経営戦略の実現に向けて、「人材をどのように活用しているのか」または「これから、どのように活用しようとしているのか」というビジョンを投資家は重視しているからです。
データや成果を示すことに終始し、企業の理念やビジョンとの関係性が不明確にならないように注意してください。
できるところから開示する
人的資本は「できるところから開示する」を念頭に、整理できたところから徐々に開示を進めていきましょう。
完成させることにこだわるあまり、開示の時期が後ろ倒しになってしまっては投資家への印象を高められなくなるからです。
できたところから開示してみて、フィードバックを受けて充実させていくといったスタンスで取り組みを進めましょう。
人的資本経営を実践するため行うべき取り組み例3つ
人的資本経営を実践するためには、どのような取り組みが必要なのでしょうか。 ここでは、経済産業省が公表している「人材版伊藤レポート2.0」を踏まえて取り組みの一例をご紹介します。
経営戦略と人材戦略を連動させる
人的資本経営を行うには、経営戦略と人材戦略を連動させることが欠かせません。両者を連動させるには、経営陣の一員として人材戦略を検討するCHROを設置し、CHROが中心となって人材に関する課題や連動の方向性などを検討していくことが有効です。
KPIを設定する

人的資本経営を成功させるには、KPIを設定する必要があります。具体的な目標があることで、精度の高い人材戦略を立てられることに加え、投資家への情報開示時にも説得力が出るためです。

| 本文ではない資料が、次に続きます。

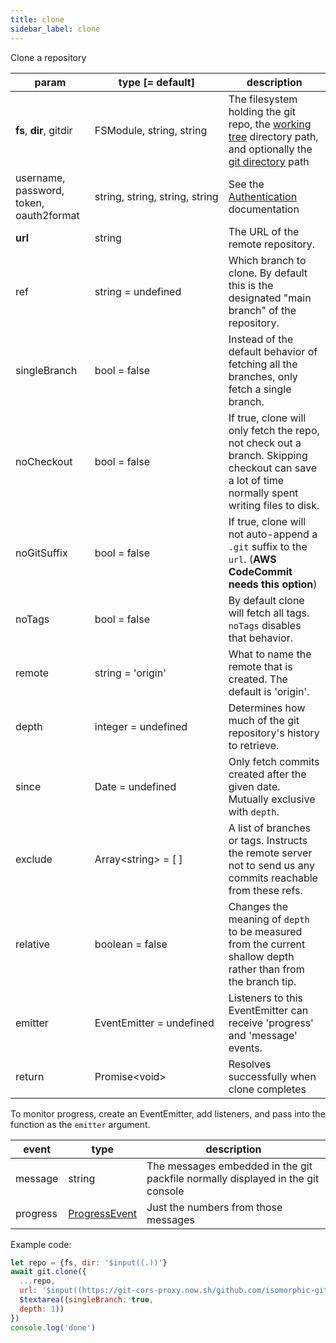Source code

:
 ```yaml
---
title: clone
sidebar_label: clone
---
```


Clone a repository

| param                                   | type [= default]                              | description                                                                                                                                         |
| --------------------------------------- | --------------------------------------------- | --------------------------------------------------------------------------------------------------------------------------------------------------- |
| **fs**, **dir**, gitdir                 | FSModule,&nbsp;string,&nbsp;string            | The filesystem holding the git repo, the [working tree](dir-vs-gitdir.md) directory path, and optionally the [git directory](dir-vs-gitdir.md) path |
| username, password, token, oauth2format | string,&nbsp;string,&nbsp;string,&nbsp;string | See the [Authentication](./authentication.html) documentation                                                                                       |
| **url**                                 | string                                        | The URL of the remote repository.                                                                                                                   |
| ref                                     | string   = undefined                          | Which branch to clone. By default this is the designated "main branch" of the repository.                                                           |
| singleBranch                            | bool     = false                              | Instead of the default behavior of fetching all the branches, only fetch a single branch.                                                           |
| noCheckout                              | bool     = false                              | If true, clone will only fetch the repo, not check out a branch. Skipping checkout can save a lot of time normally spent writing files to disk.     |
| noGitSuffix                             | bool     = false                              | If true, clone will not auto-append a `.git` suffix to the `url`. (**AWS CodeCommit needs this option**)                                            |
| noTags                                  | bool     = false                              | By default clone will fetch all tags. `noTags` disables that behavior.                                                                              |
| remote                                  | string   = 'origin'                           | What to name the remote that is created. The default is 'origin'.                                                                                   |
| depth                                   | integer  = undefined                          | Determines how much of the git repository's history to retrieve.                                                                                    |
| since                                   | Date     = undefined                          | Only fetch commits created after the given date. Mutually exclusive with `depth`.                                                                   |
| exclude                                 | Array\<string\> = [ ]                         | A list of branches or tags. Instructs the remote server not to send us any commits reachable from these refs.                                       |
| relative                                | boolean  = false                              | Changes the meaning of `depth` to be measured from the current shallow depth rather than from the branch tip.                                       |
| emitter                                 | EventEmitter = undefined                      | Listeners to this EventEmitter can receive 'progress' and 'message' events.                                                                         |
| return                                  | Promise\<void\>                               | Resolves successfully when clone completes                                                                                                          |

To monitor progress, create an EventEmitter, add listeners, and pass into the function as the `emitter` argument.

| event    | type                                                                            | description                                                                     |
| -------- | ------------------------------------------------------------------------------- | ------------------------------------------------------------------------------- |
| message  | string                                                                          | The messages embedded in the git packfile normally displayed in the git console |
| progress | [ProgressEvent](https://developer.mozilla.org/en-US/docs/Web/API/ProgressEvent) | Just the numbers from those messages                                            |

Example code:

```js live
let repo = {fs, dir: '$input((.))'}
await git.clone({
  ...repo,
  url: '$input((https://git-cors-proxy.now.sh/github.com/isomorphic-git/isomorphic-git))',
  $textarea((singleBranch: true,
  depth: 1))
})
console.log('done')
```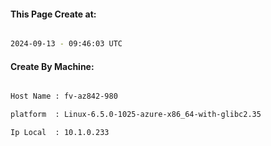 
   
#### This Page Create at:

```bash

2024-09-13 - 09:46:03 UTC

```

#### Create By Machine:

```bash

Host Name : fv-az842-980

platform  : Linux-6.5.0-1025-azure-x86_64-with-glibc2.35

Ip Local  : 10.1.0.233

```

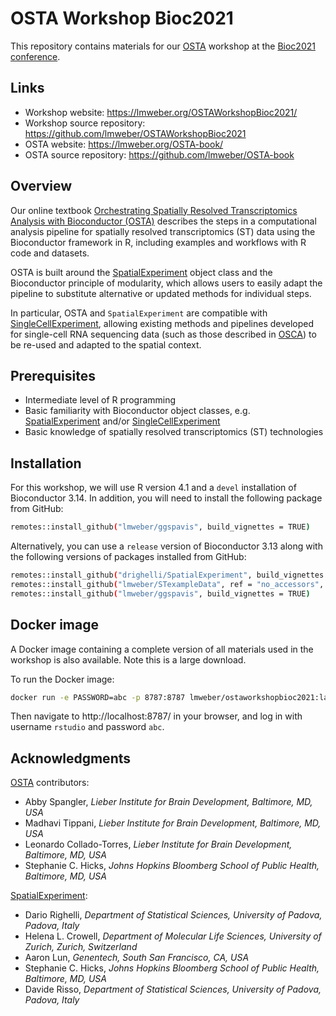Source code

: # OSTA Workshop Bioc2021

This repository contains materials for our [OSTA](https://lmweber.org/OSTA-book/) workshop at the [Bioc2021 conference](https://bioc2021.bioconductor.org/).


## Links

- Workshop website: https://lmweber.org/OSTAWorkshopBioc2021/
- Workshop source repository: https://github.com/lmweber/OSTAWorkshopBioc2021
- OSTA website: https://lmweber.org/OSTA-book/
- OSTA source repository: https://github.com/lmweber/OSTA-book


## Overview

Our online textbook [Orchestrating Spatially Resolved Transcriptomics Analysis with Bioconductor (OSTA)](https://lmweber.org/OSTA-book/) describes the steps in a computational analysis pipeline for spatially resolved transcriptomics (ST) data using the Bioconductor framework in R, including examples and workflows with R code and datasets.

OSTA is built around the [SpatialExperiment](https://bioconductor.org/packages/SpatialExperiment) object class and the Bioconductor principle of modularity, which allows users to easily adapt the pipeline to substitute alternative or updated methods for individual steps.

In particular, OSTA and `SpatialExperiment` are compatible with [SingleCellExperiment](https://bioconductor.org/packages/SingleCellExperiment), allowing existing methods and pipelines developed for single-cell RNA sequencing data (such as those described in [OSCA](https://bioconductor.org/books/release/OSCA/)) to be re-used and adapted to the spatial context.


## Prerequisites

- Intermediate level of R programming
- Basic familiarity with Bioconductor object classes, e.g. [SpatialExperiment](https://bioconductor.org/packages/SpatialExperiment) and/or [SingleCellExperiment](https://bioconductor.org/packages/SingleCellExperiment)
- Basic knowledge of spatially resolved transcriptomics (ST) technologies


## Installation

For this workshop, we will use R version 4.1 and a `devel` installation of Bioconductor 3.14. In addition, you will need to install the following package from GitHub:

```sh
remotes::install_github("lmweber/ggspavis", build_vignettes = TRUE)
```

Alternatively, you can use a `release` version of Bioconductor 3.13 along with the following versions of packages installed from GitHub:

```sh
remotes::install_github("drighelli/SpatialExperiment", build_vignettes = TRUE)
remotes::install_github("lmweber/STexampleData", ref = "no_accessors", build_vignettes = TRUE)
remotes::install_github("lmweber/ggspavis", build_vignettes = TRUE)
```


## Docker image

A Docker image containing a complete version of all materials used in the workshop is also available. Note this is a large download.

To run the Docker image:

```sh
docker run -e PASSWORD=abc -p 8787:8787 lmweber/ostaworkshopbioc2021:latest
```

Then navigate to http://localhost:8787/ in your browser, and log in with username `rstudio` and password `abc`.


## Acknowledgments

[OSTA](https://lmweber.org/OSTA-book/) contributors:

- Abby Spangler, *Lieber Institute for Brain Development, Baltimore, MD, USA*
- Madhavi Tippani, *Lieber Institute for Brain Development, Baltimore, MD, USA*
- Leonardo Collado-Torres, *Lieber Institute for Brain Development, Baltimore, MD, USA*
- Stephanie C. Hicks, *Johns Hopkins Bloomberg School of Public Health, Baltimore, MD, USA*

[SpatialExperiment](https://bioconductor.org/packages/SpatialExperiment):

- Dario Righelli, *Department of Statistical Sciences, University of Padova, Padova, Italy*
- Helena L. Crowell, *Department of Molecular Life Sciences, University of Zurich, Zurich, Switzerland*
- Aaron Lun, *Genentech, South San Francisco, CA, USA*
- Stephanie C. Hicks, *Johns Hopkins Bloomberg School of Public Health, Baltimore, MD, USA*
- Davide Risso, *Department of Statistical Sciences, University of Padova, Padova, Italy*

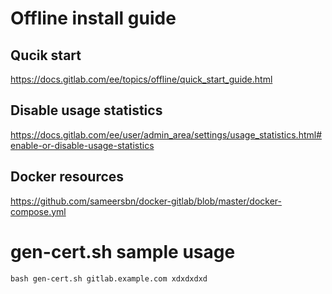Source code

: # Offline install guide

## Qucik start
https://docs.gitlab.com/ee/topics/offline/quick_start_guide.html

## Disable usage statistics
https://docs.gitlab.com/ee/user/admin_area/settings/usage_statistics.html#enable-or-disable-usage-statistics

## Docker resources

https://github.com/sameersbn/docker-gitlab/blob/master/docker-compose.yml

# gen-cert.sh sample usage
```shell
bash gen-cert.sh gitlab.example.com xdxdxdxd
```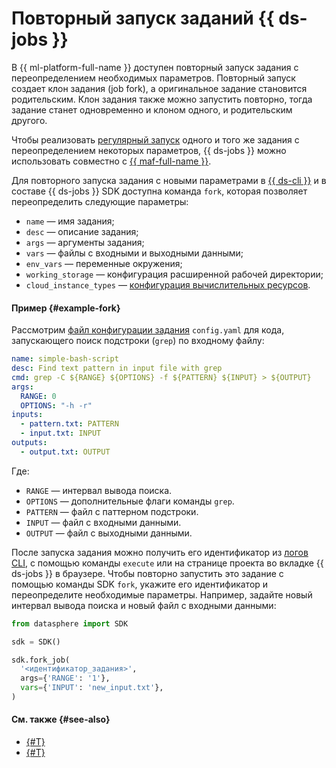 # Повторный запуск заданий {{ ds-jobs }}

В {{ ml-platform-full-name }} доступен повторный запуск задания с переопределением необходимых параметров. Повторный запуск создает клон задания (job fork), а оригинальное задание становится родительским. Клон задания также можно запустить повторно, тогда задание станет одновременно и клоном одного, и родительским другого.

Чтобы реализовать [регулярный запуск](airflow.md) одного и того же задания с переопределением некоторых параметров, {{ ds-jobs }} можно использовать совместно с [{{ maf-full-name }}](../../../managed-airflow/).

Для повторного запуска задания с новыми параметрами в [{{ ds-cli }}](cli.md) и в составе {{ ds-jobs }} SDK доступна команда `fork`, которая позволяет переопределить следующие параметры:

* `name` — имя задания;
* `desc` — описание задания;
* `args` — аргументы задания;
* `vars` — файлы с входными и выходными данными;
* `env_vars` — переменные окружения;
* `working_storage` — конфигурация расширенной рабочей директории;
* `cloud_instance_types` — [конфигурация вычислительных ресурсов](../configurations.md).

#### Пример {#example-fork}

Рассмотрим [файл конфигурации задания](index.md#config) `config.yaml` для кода, запускающего поиск подстроки (`grep`) по входному файлу:

```yaml
name: simple-bash-script
desc: Find text pattern in input file with grep
cmd: grep -C ${RANGE} ${OPTIONS} -f ${PATTERN} ${INPUT} > ${OUTPUT}
args:
  RANGE: 0
  OPTIONS: "-h -r"
inputs:
  - pattern.txt: PATTERN
  - input.txt: INPUT
outputs:
  - output.txt: OUTPUT
```

Где:

* `RANGE` — интервал вывода поиска.
* `OPTIONS` — дополнительные флаги команды `grep`.
* `PATTERN` — файл с паттерном подстроки.
* `INPUT` — файл с входными данными.
* `OUTPUT` — файл с выходными данными.

После запуска задания можно получить его идентификатор из [логов CLI](cli.md#logs), с помощью команды `execute` или на странице проекта во вкладке {{ ds-jobs }} в браузере. Чтобы повторно запустить это задание с помощью команды SDK `fork`, укажите его идентификатор и переопределите необходимые параметры. Например, задайте новый интервал вывода поиска и новый файл с входными данными:

```python
from datasphere import SDK

sdk = SDK()

sdk.fork_job(
  '<идентификатор_задания>',
  args={'RANGE': '1'},
  vars={'INPUT': 'new_input.txt'},
)
```

#### См. также {#see-also}

* [{#T}](./index.md)
* [{#T}](./airflow.md)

経営戦略と連動させるためにも、KPIは他社の動向に左右されず、自社の強みや課題解決に関連の深い独自の項目を設定しましょう。
企業文化に定着させる
人的資本経営を軌道に乗せるには、人材に戦略的に投資するあり方を企業文化として定着させる必要があります。そのため、企業理念を再定義するとともに従業員に対するITスキル・ビジネススキル習得のための企業研修実施や、それらに関する資格取得などが欠かせません。
戦略的な人材運用を定着させて初めて、持続的な企業価値の向上が実現できるでしょう。
まとめ
戦略的に人材へ投資し、経営戦略と連動させて運用する人的資本経営は、今後企業の競争力を高める上で欠かせない考え方です。今回ご紹介した基本的なポイントを参考に、経営戦略と人材戦略の連動から着手してみてはいかがでしょうか。